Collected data
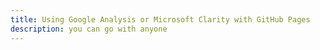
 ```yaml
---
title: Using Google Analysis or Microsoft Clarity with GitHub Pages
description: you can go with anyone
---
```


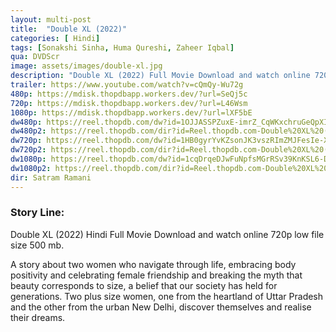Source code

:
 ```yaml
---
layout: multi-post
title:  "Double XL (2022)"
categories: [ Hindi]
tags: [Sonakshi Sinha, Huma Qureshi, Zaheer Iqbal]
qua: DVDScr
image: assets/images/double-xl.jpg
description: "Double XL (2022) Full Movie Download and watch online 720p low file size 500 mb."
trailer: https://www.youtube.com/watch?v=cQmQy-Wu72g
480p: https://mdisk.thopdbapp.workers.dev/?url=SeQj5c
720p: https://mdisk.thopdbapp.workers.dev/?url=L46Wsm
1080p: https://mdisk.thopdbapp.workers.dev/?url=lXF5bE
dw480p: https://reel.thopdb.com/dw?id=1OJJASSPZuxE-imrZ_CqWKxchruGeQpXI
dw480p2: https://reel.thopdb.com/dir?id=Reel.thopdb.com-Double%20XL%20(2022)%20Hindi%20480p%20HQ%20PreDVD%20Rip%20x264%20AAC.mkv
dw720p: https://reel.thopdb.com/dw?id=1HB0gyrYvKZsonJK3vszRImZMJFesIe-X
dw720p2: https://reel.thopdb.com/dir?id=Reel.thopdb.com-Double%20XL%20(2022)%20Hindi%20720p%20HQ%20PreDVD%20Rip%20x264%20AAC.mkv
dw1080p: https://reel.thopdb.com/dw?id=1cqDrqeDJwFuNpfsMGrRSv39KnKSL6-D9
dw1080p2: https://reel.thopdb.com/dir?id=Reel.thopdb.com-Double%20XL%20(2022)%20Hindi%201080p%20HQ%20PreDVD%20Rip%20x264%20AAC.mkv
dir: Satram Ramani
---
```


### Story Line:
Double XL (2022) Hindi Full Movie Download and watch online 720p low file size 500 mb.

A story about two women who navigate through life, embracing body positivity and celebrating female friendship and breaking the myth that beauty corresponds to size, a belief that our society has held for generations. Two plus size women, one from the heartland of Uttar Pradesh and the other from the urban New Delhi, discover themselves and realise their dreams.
--
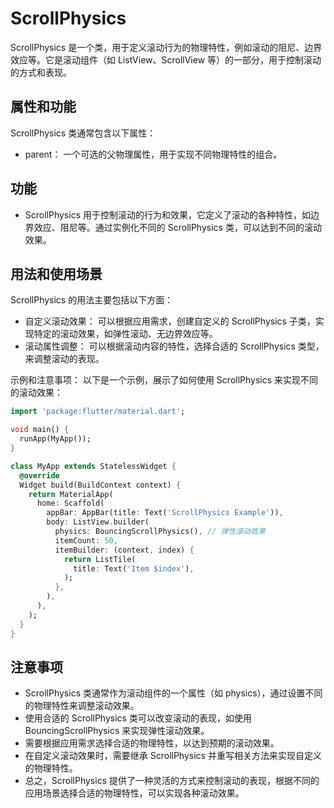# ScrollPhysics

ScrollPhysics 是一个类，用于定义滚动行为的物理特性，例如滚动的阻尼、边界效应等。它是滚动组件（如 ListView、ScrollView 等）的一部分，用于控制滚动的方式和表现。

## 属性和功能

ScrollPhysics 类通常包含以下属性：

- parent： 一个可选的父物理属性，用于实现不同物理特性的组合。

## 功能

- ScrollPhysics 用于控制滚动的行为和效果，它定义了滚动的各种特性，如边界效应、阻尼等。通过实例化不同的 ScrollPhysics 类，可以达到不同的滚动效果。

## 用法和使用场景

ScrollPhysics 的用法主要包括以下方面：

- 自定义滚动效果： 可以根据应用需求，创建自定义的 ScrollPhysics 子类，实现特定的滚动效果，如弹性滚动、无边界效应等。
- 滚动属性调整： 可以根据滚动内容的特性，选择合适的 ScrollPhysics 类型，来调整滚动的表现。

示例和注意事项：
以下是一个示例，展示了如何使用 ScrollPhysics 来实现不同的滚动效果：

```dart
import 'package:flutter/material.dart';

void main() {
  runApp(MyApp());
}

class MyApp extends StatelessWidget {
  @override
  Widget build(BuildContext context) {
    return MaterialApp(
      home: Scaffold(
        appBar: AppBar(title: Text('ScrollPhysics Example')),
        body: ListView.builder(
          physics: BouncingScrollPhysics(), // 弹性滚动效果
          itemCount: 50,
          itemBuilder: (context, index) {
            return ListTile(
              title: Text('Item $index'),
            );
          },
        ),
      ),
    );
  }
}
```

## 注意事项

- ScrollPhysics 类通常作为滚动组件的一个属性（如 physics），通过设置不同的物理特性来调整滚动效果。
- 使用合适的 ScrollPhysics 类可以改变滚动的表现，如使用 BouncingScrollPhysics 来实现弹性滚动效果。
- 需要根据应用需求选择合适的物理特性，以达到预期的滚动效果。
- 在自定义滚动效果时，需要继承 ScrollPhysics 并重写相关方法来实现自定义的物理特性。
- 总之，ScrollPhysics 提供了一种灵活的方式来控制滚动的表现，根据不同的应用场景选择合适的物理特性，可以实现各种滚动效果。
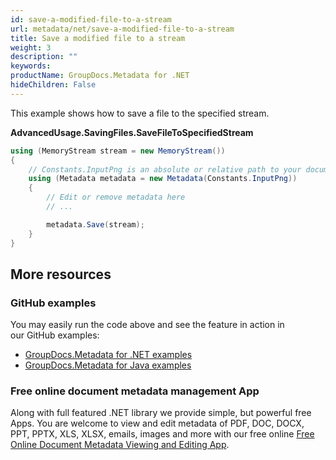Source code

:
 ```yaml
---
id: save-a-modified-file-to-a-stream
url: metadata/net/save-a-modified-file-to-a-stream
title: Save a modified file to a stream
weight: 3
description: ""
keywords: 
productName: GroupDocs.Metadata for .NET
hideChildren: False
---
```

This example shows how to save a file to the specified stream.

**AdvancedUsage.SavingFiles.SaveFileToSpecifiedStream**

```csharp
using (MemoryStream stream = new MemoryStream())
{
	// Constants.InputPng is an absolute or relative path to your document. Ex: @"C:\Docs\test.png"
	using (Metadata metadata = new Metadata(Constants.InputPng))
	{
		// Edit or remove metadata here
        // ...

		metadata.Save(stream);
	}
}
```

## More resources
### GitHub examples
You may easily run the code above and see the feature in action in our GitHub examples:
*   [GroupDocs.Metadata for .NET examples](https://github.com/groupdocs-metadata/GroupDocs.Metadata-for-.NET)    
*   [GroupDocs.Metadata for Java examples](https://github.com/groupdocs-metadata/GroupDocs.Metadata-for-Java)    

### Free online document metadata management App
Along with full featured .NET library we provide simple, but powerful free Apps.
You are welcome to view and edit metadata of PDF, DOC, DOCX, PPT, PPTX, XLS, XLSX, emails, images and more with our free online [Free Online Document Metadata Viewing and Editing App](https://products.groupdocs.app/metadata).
--
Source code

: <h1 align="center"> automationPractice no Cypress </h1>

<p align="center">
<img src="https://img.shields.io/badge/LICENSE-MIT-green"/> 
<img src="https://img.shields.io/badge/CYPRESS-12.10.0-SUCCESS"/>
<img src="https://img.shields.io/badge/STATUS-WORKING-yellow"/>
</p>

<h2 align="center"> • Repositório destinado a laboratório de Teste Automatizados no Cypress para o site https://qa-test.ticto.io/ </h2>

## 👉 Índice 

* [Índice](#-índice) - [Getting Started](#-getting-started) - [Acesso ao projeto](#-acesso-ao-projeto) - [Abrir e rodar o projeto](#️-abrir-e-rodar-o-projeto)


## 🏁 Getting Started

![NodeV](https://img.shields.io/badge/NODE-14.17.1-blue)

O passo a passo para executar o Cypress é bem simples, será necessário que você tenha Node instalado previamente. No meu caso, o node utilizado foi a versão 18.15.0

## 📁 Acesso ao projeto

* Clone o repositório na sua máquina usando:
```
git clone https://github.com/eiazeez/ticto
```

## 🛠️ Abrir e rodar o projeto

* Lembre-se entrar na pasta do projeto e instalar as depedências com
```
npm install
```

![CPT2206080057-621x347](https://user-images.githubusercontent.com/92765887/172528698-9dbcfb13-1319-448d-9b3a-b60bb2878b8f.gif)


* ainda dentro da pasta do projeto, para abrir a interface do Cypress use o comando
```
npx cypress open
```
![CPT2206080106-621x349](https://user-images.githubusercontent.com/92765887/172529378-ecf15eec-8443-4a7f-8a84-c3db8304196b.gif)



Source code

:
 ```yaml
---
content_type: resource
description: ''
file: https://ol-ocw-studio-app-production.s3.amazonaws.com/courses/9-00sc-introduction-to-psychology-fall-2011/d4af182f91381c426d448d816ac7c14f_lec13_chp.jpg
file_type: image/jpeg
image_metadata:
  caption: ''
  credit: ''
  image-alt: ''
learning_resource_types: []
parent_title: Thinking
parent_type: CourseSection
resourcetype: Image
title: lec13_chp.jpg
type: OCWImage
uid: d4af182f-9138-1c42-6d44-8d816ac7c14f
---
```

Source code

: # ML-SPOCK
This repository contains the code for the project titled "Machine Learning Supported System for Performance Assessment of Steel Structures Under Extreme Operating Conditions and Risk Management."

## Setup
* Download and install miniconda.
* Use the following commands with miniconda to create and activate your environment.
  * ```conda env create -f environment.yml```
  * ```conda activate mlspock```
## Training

### Task statement:
Look above for the line with "- 需要根据应用需求选择合适的物理特性，以达到预期的滚动效果。", then give again exactly every line from there through the line with "### GitHub examples", skipping the pictures.

### Result of this exercise:
- 需要根据应用需求选择合适的物理特性，以达到预期的滚动效果。
- 在自定义滚动效果时，需要继承 ScrollPhysics 并重写相关方法来实现自定义的物理特性。
- 总之，ScrollPhysics 提供了一种灵活的方式来控制滚动的表现，根据不同的应用场景选择合适的物理特性，可以实现各种滚动效果。
Source code

:
 ```yaml
---
id: save-a-modified-file-to-a-stream
url: metadata/net/save-a-modified-file-to-a-stream
title: Save a modified file to a stream
weight: 3
description: ""
keywords: 
productName: GroupDocs.Metadata for .NET
hideChildren: False
---
```

This example shows how to save a file to the specified stream.

**AdvancedUsage.SavingFiles.SaveFileToSpecifiedStream**

```csharp
using (MemoryStream stream = new MemoryStream())
{
	// Constants.InputPng is an absolute or relative path to your document. Ex: @"C:\Docs\test.png"
	using (Metadata metadata = new Metadata(Constants.InputPng))
	{
		// Edit or remove metadata here
        // ...

		metadata.Save(stream);
	}
}
```

## More resources
### GitHub examples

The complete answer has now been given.